Department of Statistics, Carnegie Mellon University, Pittsburgh, Pennsylvania, USA.
Genet Epidemiol. 2010 Apr;34(3):275-85. doi: 10.1002/gepi.20459.
Epistasis could be an important source of risk for disease. How interacting loci might be discovered is an open question for genome-wide association studies (GWAS). Most researchers limit their statistical analyses to testing individual pairwise interactions (i.e., marginal tests for association). A more effective means of identifying important predictors is to fit models that include many predictors simultaneously (i.e., higher-dimensional models).

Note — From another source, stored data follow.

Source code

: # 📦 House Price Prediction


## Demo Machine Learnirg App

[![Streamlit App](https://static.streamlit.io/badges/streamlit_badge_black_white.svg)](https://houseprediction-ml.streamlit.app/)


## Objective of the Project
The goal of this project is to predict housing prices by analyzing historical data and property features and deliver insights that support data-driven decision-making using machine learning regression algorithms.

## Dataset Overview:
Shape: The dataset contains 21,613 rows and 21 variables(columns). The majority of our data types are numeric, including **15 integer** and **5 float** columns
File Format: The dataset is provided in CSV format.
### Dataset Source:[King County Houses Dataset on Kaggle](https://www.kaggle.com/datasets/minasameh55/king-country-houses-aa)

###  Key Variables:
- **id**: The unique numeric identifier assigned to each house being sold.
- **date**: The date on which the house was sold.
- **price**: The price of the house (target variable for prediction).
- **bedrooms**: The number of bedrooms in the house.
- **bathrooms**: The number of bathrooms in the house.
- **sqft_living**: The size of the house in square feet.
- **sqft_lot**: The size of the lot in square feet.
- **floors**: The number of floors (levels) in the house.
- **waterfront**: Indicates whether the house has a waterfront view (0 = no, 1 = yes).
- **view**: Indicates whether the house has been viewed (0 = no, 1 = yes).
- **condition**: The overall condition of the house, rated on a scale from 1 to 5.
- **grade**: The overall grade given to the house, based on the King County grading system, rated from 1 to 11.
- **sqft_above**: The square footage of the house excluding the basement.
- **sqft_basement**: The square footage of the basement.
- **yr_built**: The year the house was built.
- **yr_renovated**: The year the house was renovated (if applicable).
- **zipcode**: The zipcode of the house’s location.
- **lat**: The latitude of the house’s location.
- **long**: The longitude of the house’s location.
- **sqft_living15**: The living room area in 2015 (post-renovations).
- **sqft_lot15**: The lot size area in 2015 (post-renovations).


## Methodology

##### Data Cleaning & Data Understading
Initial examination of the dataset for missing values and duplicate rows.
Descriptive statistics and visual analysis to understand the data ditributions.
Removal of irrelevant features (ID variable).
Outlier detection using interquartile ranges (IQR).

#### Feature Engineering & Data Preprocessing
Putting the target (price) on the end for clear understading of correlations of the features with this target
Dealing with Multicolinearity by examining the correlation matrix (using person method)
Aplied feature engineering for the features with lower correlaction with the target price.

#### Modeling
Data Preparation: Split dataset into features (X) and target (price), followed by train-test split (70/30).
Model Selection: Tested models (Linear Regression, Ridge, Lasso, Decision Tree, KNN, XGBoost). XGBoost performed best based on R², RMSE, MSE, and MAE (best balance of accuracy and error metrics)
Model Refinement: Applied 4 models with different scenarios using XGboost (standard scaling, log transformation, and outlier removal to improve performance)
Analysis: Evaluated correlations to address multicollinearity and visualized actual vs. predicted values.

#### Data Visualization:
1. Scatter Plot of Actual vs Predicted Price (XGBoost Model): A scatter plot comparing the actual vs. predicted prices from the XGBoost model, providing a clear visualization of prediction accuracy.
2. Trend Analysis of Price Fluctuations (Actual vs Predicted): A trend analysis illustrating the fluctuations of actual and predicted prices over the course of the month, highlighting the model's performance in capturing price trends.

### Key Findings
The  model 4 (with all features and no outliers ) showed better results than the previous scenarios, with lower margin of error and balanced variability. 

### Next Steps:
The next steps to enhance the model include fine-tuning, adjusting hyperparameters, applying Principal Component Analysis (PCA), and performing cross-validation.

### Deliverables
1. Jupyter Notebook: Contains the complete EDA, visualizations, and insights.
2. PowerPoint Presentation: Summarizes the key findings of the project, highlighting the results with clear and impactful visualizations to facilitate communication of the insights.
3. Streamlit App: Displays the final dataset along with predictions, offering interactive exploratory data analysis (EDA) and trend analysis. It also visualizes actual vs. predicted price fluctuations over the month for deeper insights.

We explore a procedure called screen and clean (SC) for identifying liability loci, including interactions, by using the lasso procedure, which is a model selection tool for high-dimensional regression. We approach the problem by using a varying dictionary consisting of terms to include in the model. In the first step the lasso dictionary includes only main effects. The most promising single-nucleotide polymorphisms (SNPs) are identified using a screening procedure. Next the lasso dictionary is adjusted to include these main effects and the corresponding interaction terms. Again, promising terms are identified using lasso screening. Then significant terms are identified through the cleaning process. Implementation of SC for GWAS requires algorithms to explore the complex model space induced by the many SNPs genotyped and their interactions. We propose and explore a set of algorithms and find that SC successfully controls Type I error while yielding good power to identify risk loci and their interactions. When the method is applied to data obtained from the Wellcome Trust Case Control Consortium study of Type 1 Diabetes it uncovers evidence supporting interaction within the HLA class II region as well as within Chromosome 12q24.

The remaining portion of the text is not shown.